For the first time, scientists have discovered that cells passed from mother to child during pregnancy can differentiate into functioning islet beta cells that produce insulin in the child. The same study also found that children and young adults with type 1 diabetes had higher levels of maternal DNA in their blood than their healthy siblings and a control group. This implies that their bodies may be attempting to repair damaged tissue. Maternal microchimerism
The findings suggest a beneficial role for this type of maternal microchimerism. Microchimerism is the term used when an individual harbors cells or DNA that originate from another genetically distinct individual.
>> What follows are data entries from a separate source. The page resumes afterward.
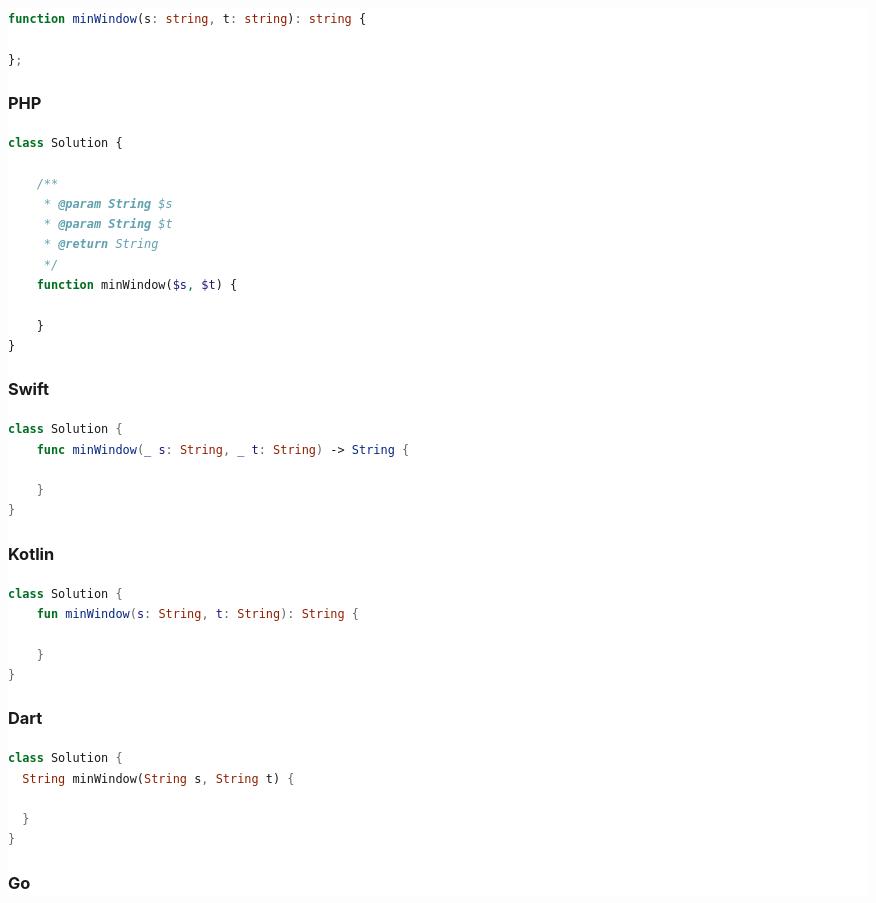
 ```typescript
function minWindow(s: string, t: string): string {
    
};
```

### PHP

```php
class Solution {

    /**
     * @param String $s
     * @param String $t
     * @return String
     */
    function minWindow($s, $t) {
        
    }
}
```

### Swift

```swift
class Solution {
    func minWindow(_ s: String, _ t: String) -> String {
        
    }
}
```

### Kotlin

```kotlin
class Solution {
    fun minWindow(s: String, t: String): String {
        
    }
}
```

### Dart

```dart
class Solution {
  String minWindow(String s, String t) {
    
  }
}
```

### Go
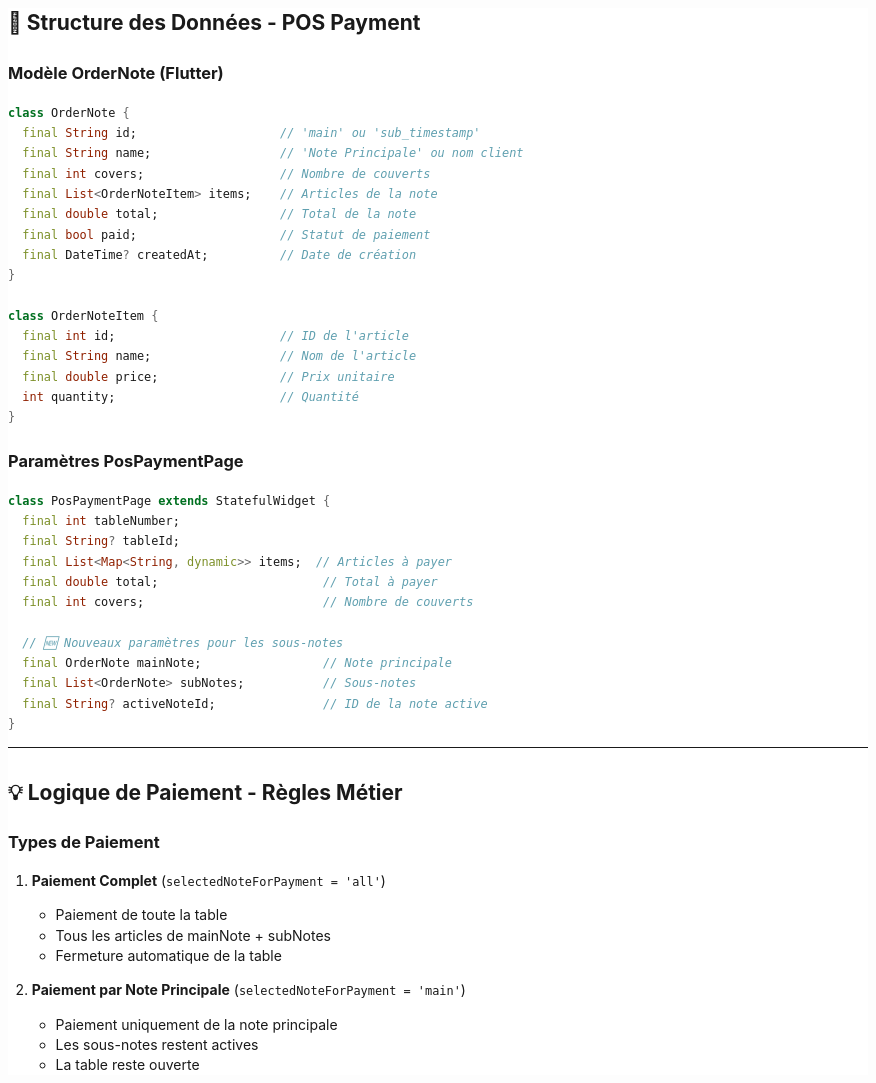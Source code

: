 
## 🎨 Structure des Données - POS Payment

### **Modèle OrderNote (Flutter)**
```dart
class OrderNote {
  final String id;                    // 'main' ou 'sub_timestamp'
  final String name;                  // 'Note Principale' ou nom client
  final int covers;                   // Nombre de couverts
  final List<OrderNoteItem> items;    // Articles de la note
  final double total;                 // Total de la note
  final bool paid;                    // Statut de paiement
  final DateTime? createdAt;          // Date de création
}

class OrderNoteItem {
  final int id;                       // ID de l'article
  final String name;                  // Nom de l'article
  final double price;                 // Prix unitaire
  int quantity;                       // Quantité
}
```

### **Paramètres PosPaymentPage**
```dart
class PosPaymentPage extends StatefulWidget {
  final int tableNumber;
  final String? tableId;
  final List<Map<String, dynamic>> items;  // Articles à payer
  final double total;                       // Total à payer
  final int covers;                         // Nombre de couverts
  
  // 🆕 Nouveaux paramètres pour les sous-notes
  final OrderNote mainNote;                 // Note principale
  final List<OrderNote> subNotes;           // Sous-notes
  final String? activeNoteId;               // ID de la note active
}
```

---

## 💡 Logique de Paiement - Règles Métier

### **Types de Paiement**

1. **Paiement Complet** (`selectedNoteForPayment = 'all'`)
   - Paiement de toute la table
   - Tous les articles de mainNote + subNotes
   - Fermeture automatique de la table

2. **Paiement par Note Principale** (`selectedNoteForPayment = 'main'`)
   - Paiement uniquement de la note principale
   - Les sous-notes restent actives
   - La table reste ouverte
In the study, published in the Jan. 22 issue of the journal Proceedings of the National Academy of Sciences, the Clinical Research Division's Dr. Lee Nelson and colleagues found no evidence that the mother's cells were attacking the child's insulin cells and no evidence that the maternal cells were targets of an immune response from the child's immune system.
"We think the maternal cells may be helping to regenerate damaged tissue in the pancreas," Nelson said.
She said investigators are excited about new possible approaches to treat type 1 diabetes raised by their findings. For example, if maternal microchimerism results in cells that make insulin, a mother's stem cells might be harvested and used to treat her diabetic child. Such cells would have a genetic edge over donated islet cells from a cadaver that are usually completely genetically mismatched.
"The child is probably tolerant to the mother's half-matched cells because the child acquired the cells during its life as a fetus while its immune system was still developing," Nelson said.
Grants from the National Institutes of Health, the Juvenile Diabetes Research Foundation, the Iacocca Foundation and the Wellcome Trust funded this study.